EXERCISE OBJECTIVE = For each line below that holds the word "days", make a copy.

EXERCISE MATERIAL =
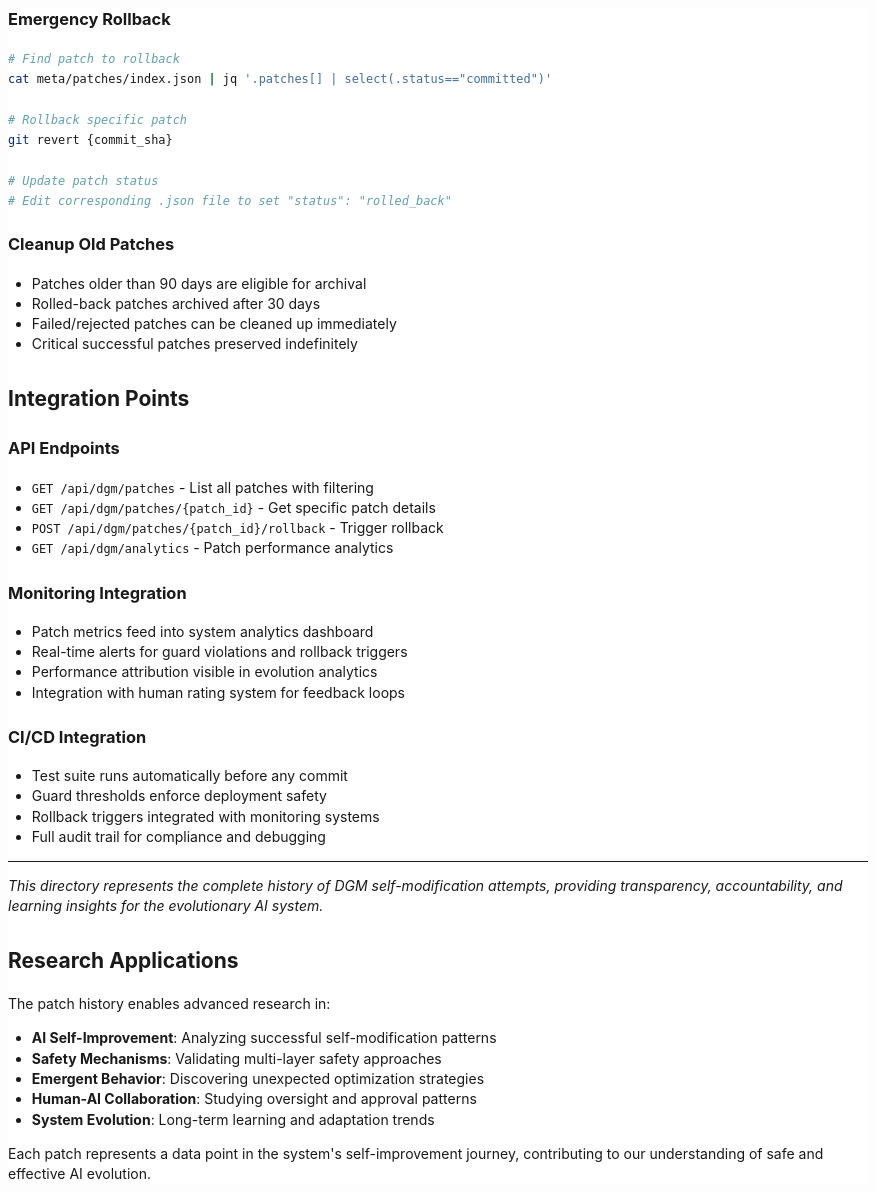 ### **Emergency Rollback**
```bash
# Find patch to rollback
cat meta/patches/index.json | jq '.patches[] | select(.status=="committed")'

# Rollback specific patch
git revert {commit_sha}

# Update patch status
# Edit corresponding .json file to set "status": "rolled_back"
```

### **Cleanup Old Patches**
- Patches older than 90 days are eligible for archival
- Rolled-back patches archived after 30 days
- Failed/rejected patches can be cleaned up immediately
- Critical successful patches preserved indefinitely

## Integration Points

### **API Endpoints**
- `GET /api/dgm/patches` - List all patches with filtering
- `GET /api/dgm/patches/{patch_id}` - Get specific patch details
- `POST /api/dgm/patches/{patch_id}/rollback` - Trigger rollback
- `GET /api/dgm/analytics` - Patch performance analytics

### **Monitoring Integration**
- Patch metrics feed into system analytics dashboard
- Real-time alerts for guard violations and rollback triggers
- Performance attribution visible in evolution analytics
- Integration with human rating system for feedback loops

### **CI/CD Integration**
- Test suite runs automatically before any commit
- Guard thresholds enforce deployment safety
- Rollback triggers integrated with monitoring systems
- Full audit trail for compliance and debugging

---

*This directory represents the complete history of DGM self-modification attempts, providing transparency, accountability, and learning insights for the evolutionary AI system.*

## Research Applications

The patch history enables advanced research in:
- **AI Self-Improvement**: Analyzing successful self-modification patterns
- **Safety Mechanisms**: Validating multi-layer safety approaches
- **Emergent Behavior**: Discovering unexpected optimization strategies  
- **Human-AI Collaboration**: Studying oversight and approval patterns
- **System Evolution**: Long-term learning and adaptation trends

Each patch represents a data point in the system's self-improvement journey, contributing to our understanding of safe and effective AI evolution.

YOUR SOLUTION =
- Patches older than 90 days are eligible for archival
- Rolled-back patches archived after 30 days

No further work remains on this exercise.